Gigerenzer, The History of Decision Making
In this video Gigerenezer seems to be saying that to make problems on can use logic or probability theory or heuristics. He seems to conflate logic with classical symbolic logic and probability with Bayesian statistics. My own view is that we need logic and probability and statistics and heuristics, possibly all at the same time. We need a general logical framework, as in Russell’s Human Knowledge, that includes a logic of ‘probability’ considered broadly and hence including all aspects of uncertainty. This would inform the proper use of statistics and other heuristics. Heuristics (in the sense of not being derived from a sound theory base) are often necessary because there is often no alternative. But a logic of broader uncertainty is also vital.

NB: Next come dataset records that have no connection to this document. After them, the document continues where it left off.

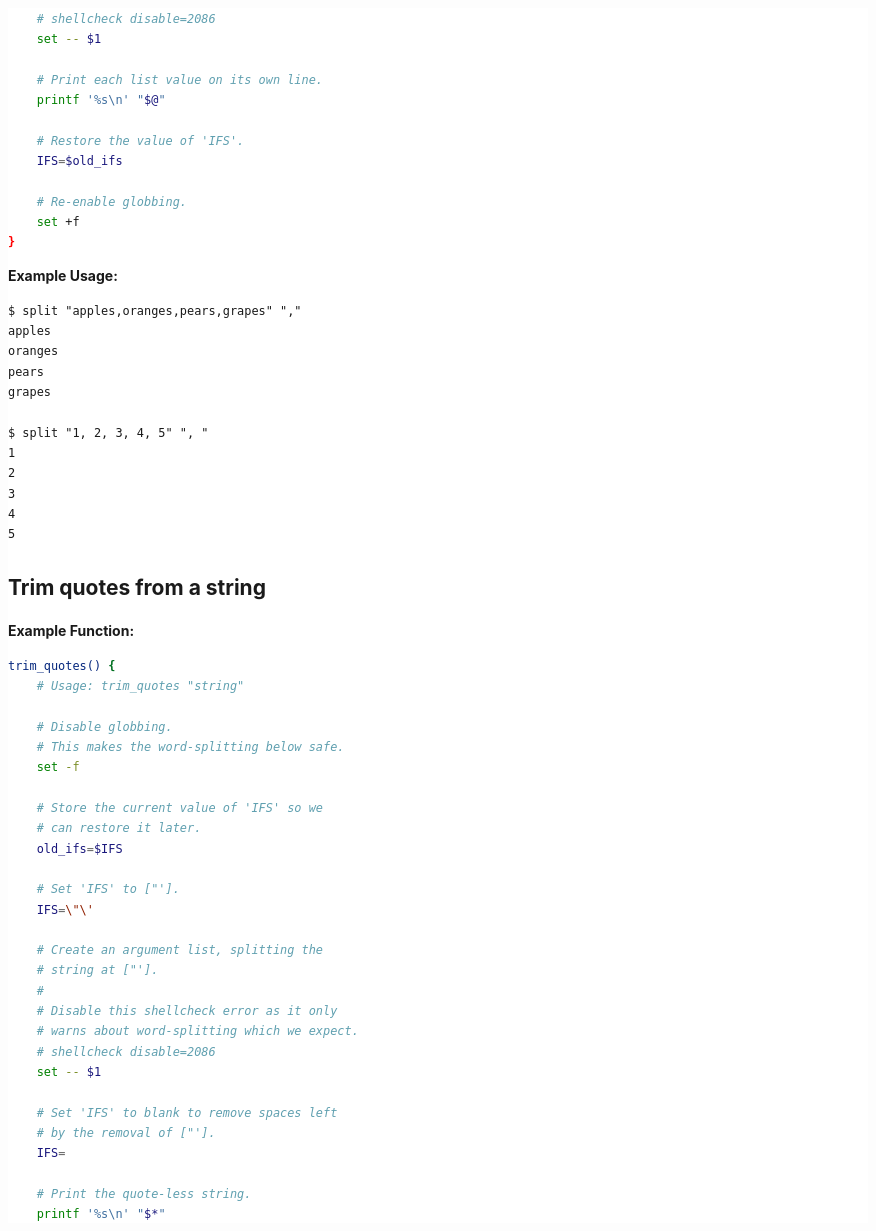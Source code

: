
 ```sh
    # shellcheck disable=2086
    set -- $1

    # Print each list value on its own line.
    printf '%s\n' "$@"

    # Restore the value of 'IFS'.
    IFS=$old_ifs

    # Re-enable globbing.
    set +f
}
```

**Example Usage:**

```shell
$ split "apples,oranges,pears,grapes" ","
apples
oranges
pears
grapes

$ split "1, 2, 3, 4, 5" ", "
1
2
3
4
5
```

## Trim quotes from a string

**Example Function:**

```sh
trim_quotes() {
    # Usage: trim_quotes "string"

    # Disable globbing.
    # This makes the word-splitting below safe.
    set -f

    # Store the current value of 'IFS' so we
    # can restore it later.
    old_ifs=$IFS

    # Set 'IFS' to ["'].
    IFS=\"\'

    # Create an argument list, splitting the
    # string at ["'].
    #
    # Disable this shellcheck error as it only
    # warns about word-splitting which we expect.
    # shellcheck disable=2086
    set -- $1

    # Set 'IFS' to blank to remove spaces left
    # by the removal of ["'].
    IFS=

    # Print the quote-less string.
    printf '%s\n' "$*"

```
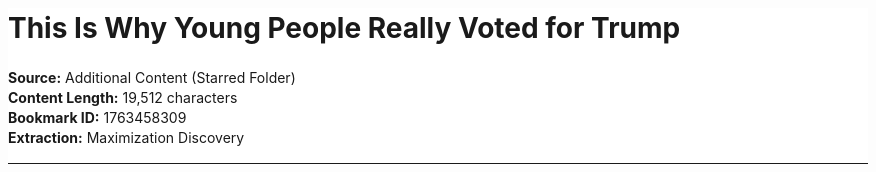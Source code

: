 # This Is Why Young People Really Voted for Trump

**Source:** Additional Content (Starred Folder)  
**Content Length:** 19,512 characters  
**Bookmark ID:** 1763458309  
**Extraction:** Maximization Discovery

---
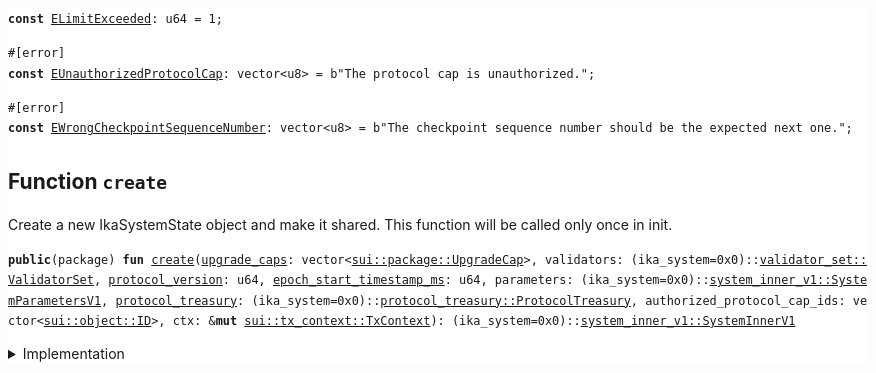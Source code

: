 

<pre><code><b>const</b> <a href="../ika_system/system_inner.md#(ika_system=0x0)_system_inner_v1_ELimitExceeded">ELimitExceeded</a>: u64 = 1;
</code></pre>



<a name="(ika_system=0x0)_system_inner_v1_EUnauthorizedProtocolCap"></a>



<pre><code>#[error]
<b>const</b> <a href="../ika_system/system_inner.md#(ika_system=0x0)_system_inner_v1_EUnauthorizedProtocolCap">EUnauthorizedProtocolCap</a>: vector&lt;u8&gt; = b"The protocol cap is unauthorized.";
</code></pre>



<a name="(ika_system=0x0)_system_inner_v1_EWrongCheckpointSequenceNumber"></a>



<pre><code>#[error]
<b>const</b> <a href="../ika_system/system_inner.md#(ika_system=0x0)_system_inner_v1_EWrongCheckpointSequenceNumber">EWrongCheckpointSequenceNumber</a>: vector&lt;u8&gt; = b"The checkpoint sequence number should be the expected next one.";
</code></pre>



<a name="(ika_system=0x0)_system_inner_v1_create"></a>

## Function `create`

Create a new IkaSystemState object and make it shared.
This function will be called only once in init.


<pre><code><b>public</b>(package) <b>fun</b> <a href="../ika_system/system_inner.md#(ika_system=0x0)_system_inner_v1_create">create</a>(<a href="../ika_system/system_inner.md#(ika_system=0x0)_system_inner_v1_upgrade_caps">upgrade_caps</a>: vector&lt;<a href="../../sui/package.md#sui_package_UpgradeCap">sui::package::UpgradeCap</a>&gt;, validators: (ika_system=0x0)::<a href="../ika_system/validator_set.md#(ika_system=0x0)_validator_set_ValidatorSet">validator_set::ValidatorSet</a>, <a href="../ika_system/system_inner.md#(ika_system=0x0)_system_inner_v1_protocol_version">protocol_version</a>: u64, <a href="../ika_system/system_inner.md#(ika_system=0x0)_system_inner_v1_epoch_start_timestamp_ms">epoch_start_timestamp_ms</a>: u64, parameters: (ika_system=0x0)::<a href="../ika_system/system_inner.md#(ika_system=0x0)_system_inner_v1_SystemParametersV1">system_inner_v1::SystemParametersV1</a>, <a href="../ika_system/protocol_treasury.md#(ika_system=0x0)_protocol_treasury">protocol_treasury</a>: (ika_system=0x0)::<a href="../ika_system/protocol_treasury.md#(ika_system=0x0)_protocol_treasury_ProtocolTreasury">protocol_treasury::ProtocolTreasury</a>, authorized_protocol_cap_ids: vector&lt;<a href="../../sui/object.md#sui_object_ID">sui::object::ID</a>&gt;, ctx: &<b>mut</b> <a href="../../sui/tx_context.md#sui_tx_context_TxContext">sui::tx_context::TxContext</a>): (ika_system=0x0)::<a href="../ika_system/system_inner.md#(ika_system=0x0)_system_inner_v1_SystemInnerV1">system_inner_v1::SystemInnerV1</a>
</code></pre>



<details><summary>Implementation</summary></details>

Finally, Cosmides and Tooby make a similar point, but perhaps more helpfully:
One point is particularly important for economists to appreciate: it can be demonstrated that “rational” decision-making methods (i.e., the usual methods drawn from logic, mathematics, and probability theory) are computationally very weak: incapable of solving the natural adaptive problems our ancestors had to solve reliably in order to reproduce.
Latest: Gigerenzer has a book out, Risk Savvy. In an interview, he says:
The error my dear colleagues make, is that they begin from the assumption that various “rational” approaches to decision-making must be the most effective ones. Then, when they discover that is not how people operate, they define that as making a mistake: When they find that we judge differently, they blame us, instead of their models!